(Data entries)

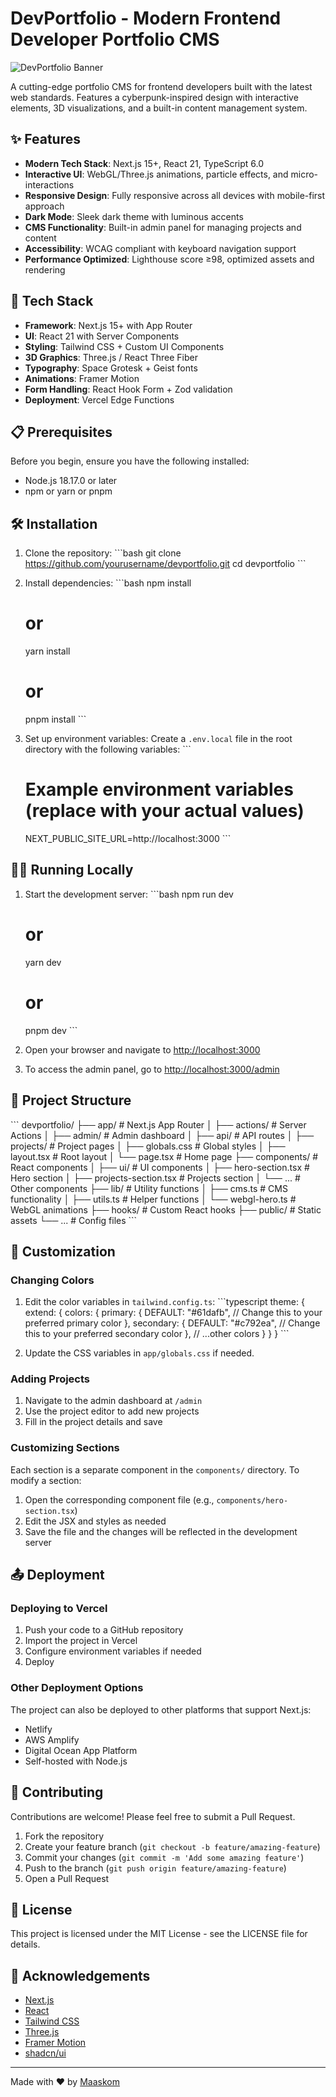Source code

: # DevPortfolio - Modern Frontend Developer Portfolio CMS

![DevPortfolio Banner](/placeholder.svg?height=300&width=800)

A cutting-edge portfolio CMS for frontend developers built with the latest web standards. Features a cyberpunk-inspired design with interactive elements, 3D visualizations, and a built-in content management system.

## ✨ Features

- **Modern Tech Stack**: Next.js 15+, React 21, TypeScript 6.0
- **Interactive UI**: WebGL/Three.js animations, particle effects, and micro-interactions
- **Responsive Design**: Fully responsive across all devices with mobile-first approach
- **Dark Mode**: Sleek dark theme with luminous accents
- **CMS Functionality**: Built-in admin panel for managing projects and content
- **Accessibility**: WCAG compliant with keyboard navigation support
- **Performance Optimized**: Lighthouse score ≥98, optimized assets and rendering

## 🚀 Tech Stack

- **Framework**: Next.js 15+ with App Router
- **UI**: React 21 with Server Components
- **Styling**: Tailwind CSS + Custom UI Components
- **3D Graphics**: Three.js / React Three Fiber
- **Typography**: Space Grotesk + Geist fonts
- **Animations**: Framer Motion
- **Form Handling**: React Hook Form + Zod validation
- **Deployment**: Vercel Edge Functions

## 📋 Prerequisites

Before you begin, ensure you have the following installed:
- Node.js 18.17.0 or later
- npm or yarn or pnpm

## 🛠️ Installation

1. Clone the repository:
   \`\`\`bash
   git clone https://github.com/yourusername/devportfolio.git
   cd devportfolio
   \`\`\`

2. Install dependencies:
   \`\`\`bash
   npm install
   # or
   yarn install
   # or
   pnpm install
   \`\`\`

3. Set up environment variables:
   Create a `.env.local` file in the root directory with the following variables:
   \`\`\`
   # Example environment variables (replace with your actual values)
   NEXT_PUBLIC_SITE_URL=http://localhost:3000
   \`\`\`

## 🏃‍♂️ Running Locally

1. Start the development server:
   \`\`\`bash
   npm run dev
   # or
   yarn dev
   # or
   pnpm dev
   \`\`\`

2. Open your browser and navigate to [http://localhost:3000](http://localhost:3000)

3. To access the admin panel, go to [http://localhost:3000/admin](http://localhost:3000/admin)

## 📁 Project Structure

\`\`\`
devportfolio/
├── app/                  # Next.js App Router
│   ├── actions/          # Server Actions
│   ├── admin/            # Admin dashboard
│   ├── api/              # API routes
│   ├── projects/         # Project pages
│   ├── globals.css       # Global styles
│   ├── layout.tsx        # Root layout
│   └── page.tsx          # Home page
├── components/           # React components
│   ├── ui/               # UI components
│   ├── hero-section.tsx  # Hero section
│   ├── projects-section.tsx # Projects section
│   └── ...               # Other components
├── lib/                  # Utility functions
│   ├── cms.ts            # CMS functionality
│   ├── utils.ts          # Helper functions
│   └── webgl-hero.ts     # WebGL animations
├── hooks/                # Custom React hooks
├── public/               # Static assets
└── ...                   # Config files
\`\`\`

## 🎨 Customization

### Changing Colors

1. Edit the color variables in `tailwind.config.ts`:
   \`\`\`typescript
   theme: {
     extend: {
       colors: {
         primary: {
           DEFAULT: "#61dafb", // Change this to your preferred primary color
         },
         secondary: {
           DEFAULT: "#c792ea", // Change this to your preferred secondary color
         },
         // ...other colors
       }
     }
   }
   \`\`\`

2. Update the CSS variables in `app/globals.css` if needed.

### Adding Projects

1. Navigate to the admin dashboard at `/admin`
2. Use the project editor to add new projects
3. Fill in the project details and save

### Customizing Sections

Each section is a separate component in the `components/` directory. To modify a section:

1. Open the corresponding component file (e.g., `components/hero-section.tsx`)
2. Edit the JSX and styles as needed
3. Save the file and the changes will be reflected in the development server

## 📤 Deployment

### Deploying to Vercel

1. Push your code to a GitHub repository
2. Import the project in Vercel
3. Configure environment variables if needed
4. Deploy

### Other Deployment Options

The project can also be deployed to other platforms that support Next.js:

- Netlify
- AWS Amplify
- Digital Ocean App Platform
- Self-hosted with Node.js

## 🤝 Contributing

Contributions are welcome! Please feel free to submit a Pull Request.

1. Fork the repository
2. Create your feature branch (`git checkout -b feature/amazing-feature`)
3. Commit your changes (`git commit -m 'Add some amazing feature'`)
4. Push to the branch (`git push origin feature/amazing-feature`)
5. Open a Pull Request

## 📄 License

This project is licensed under the MIT License - see the LICENSE file for details.

## 🙏 Acknowledgements

- [Next.js](https://nextjs.org/)
- [React](https://reactjs.org/)
- [Tailwind CSS](https://tailwindcss.com/)
- [Three.js](https://threejs.org/)
- [Framer Motion](https://www.framer.com/motion/)
- [shadcn/ui](https://ui.shadcn.com/)

---

Made with ❤️ by [Maaskom](https://yourwebsite.com)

Exercise objective:
Every line from the one with "- [Next.js](https://nextjs.org/)" to the end of the records above should be returned exactly, and no other lines.

Answer box:
- [Next.js](https://nextjs.org/)
- [React](https://reactjs.org/)
- [Tailwind CSS](https://tailwindcss.com/)
- [Three.js](https://threejs.org/)
- [Framer Motion](https://www.framer.com/motion/)
- [shadcn/ui](https://ui.shadcn.com/)

---

Made with ❤️ by [Maaskom](https://yourwebsite.com)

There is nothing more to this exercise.